Nature writers these days increasingly trade in elegy. This is not a new realm for them, to be sure. But the pace of change is itself changing, and we elbow what was out of the way at an increasing clip.
I have been working on the Joshua tree book for ten years. If I had knocked it out in one year, it might have resided in that other great genre of nature writing, the paean. There were threats to the tree in 1997, to be sure, some of them dire. But more has changed in the last three years than in the previous seven. Driving last week across the western Mojave, I saw that the great, wide-dispersed Joshua groves near Boron might not last much longer. Near the road at least, on in four or five had been stripped of their bark like cork oaks. A few years back Todd Esque and colleagues found that antelope ground squirrels, gophers, jackrabbits and other mammals in Joshua Tree National Park were eating the bark for food and moisture in dry years, with significant mortality to the trees. Animals in the Boron area have evidently learned the trick. Or perhaps the damage is done by human vandals, which would be worse news. I’ll need to get out of the car next month to check.

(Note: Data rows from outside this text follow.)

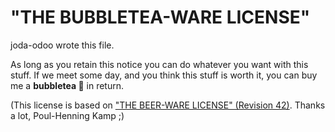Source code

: # "THE BUBBLETEA-WARE LICENSE"

joda-odoo wrote this file.

As long as you retain this notice you can do whatever you want
with this stuff. If we meet some day, and you think this stuff
is worth it, you can buy me a **bubbletea 🧋** in return.

(This license is based on ["THE BEER-WARE LICENSE" (Revision 42)].
 Thanks a lot, Poul-Henning Kamp ;)

["THE BEER-WARE LICENSE" (Revision 42)]: https://people.freebsd.org/~phk/
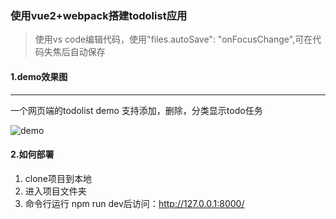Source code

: ### 使用vue2+webpack搭建todolist应用

> 使用vs code编辑代码，使用"files.autoSave": "onFocusChange",可在代码失焦后自动保存

#### 1.demo效果图

------

一个网页端的todolist demo 支持添加，删除，分类显示todo任务

![demo](/Users/jihongwei/Desktop/mooc/todolist/demo.png)

#### 2.如何部署

1. clone项目到本地
2. 进入项目文件夹
3. 命令行运行 npm run dev后访问：http://127.0.0.1:8000/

It might be difficult to find Esque et al‘s study trees in Joshua Tree NP for comparison: thousands of them burned in 2005 and 2006.
Perhaps ten years ago I was talking with a fellow writer about a local natural history magazine published by a local science museum. The editor of this magazine, my friend told me, insisted that nothing smacking of environmental advocacy would see print in his magazine. This was a publication devoted to science, after all, and so an article on the salamanders of the Sierra Nevada could describe the animals ranges, appearance, behavior and ecological role, but not their impending doom by subdivision, grazing, or acid rain. In extreme cases, I gather, a species could be referred to as “threatened with extinction” or some such, but any description of who it was doing the threatening was out of bounds. (To be fair there were special issues of the magazine, one of which I wrote for, for which the rule was suspended.)
It would be a lovely thing to be able to find a natural subject that did not risk either elegy or bowdlerizing. To be able to write about the isbjorn, for instance, talking about their ferocity, their resilience, their occasional counterintuitively gentle play with sled dogs, without mentioning Kyoto and the Bush administration and the likelihood that the vast majority of isbjorn face horrible deaths by drowning when their traditional habitat becomes unfrozen open ocean.
I would love to be able to do that without feeling irrevocably ashamed of myself.
With paeans you run the risk of being trite, but that’s true of most forms. I tend to find them less trite when they have a bit of elegy stirred in, when the thing being described has met adversity and prevailed somehow. But that which prevails is prevalent, and what is prevalent these days? Paeans to rats and starlings are edgy, true enough, but for those people who are not A-list bloggers or their regulars, edginess gets old in extremely short order.
And don’t get me wrong. I like rats. I even, truth be told, like starlings, at least one at a time. But writing paeans to the weedy species that currently prevail is, at its root, as much a lie as failing to mention the looming extinction of the polar bear. Put a starling on the dais and you guarantee an elephant in the room. The starlings of the world prevail, but at whose expense?
So elegies are honest. And yet they are soul destroying, taken en masse. It’s a noble sort of destruction, an emotional martyrdom, but burnout is the same whether it strikes Saint Joan or synagogue arsonists.
That burnout comes especially quickly when the elegies you write reach no one. We live, here in the US, among those who could not distinguish a dusky seaside sparrow from an English sparrow, and thus see no change in a landscape where the first is replaced by the second. One cannot love what one does not know. One cannot defend what one does not love. And so our elegies fall for the most part to the ground, unheeded among the handbills littering the street.
We can resort to jeremiads, that third and growing genre of nature writing, but jeremiads, like Cuban cigars, are best indulged in extremely sparingly. The world looks at the smoke coming from you and mutters under its breath. Fury is deprecated these days: one really ought hide one’s rage in a cloak of sarcasm, or better yet a brittle veneer of fake civility, so that the world can nod politely and get back to its business of dismissing you.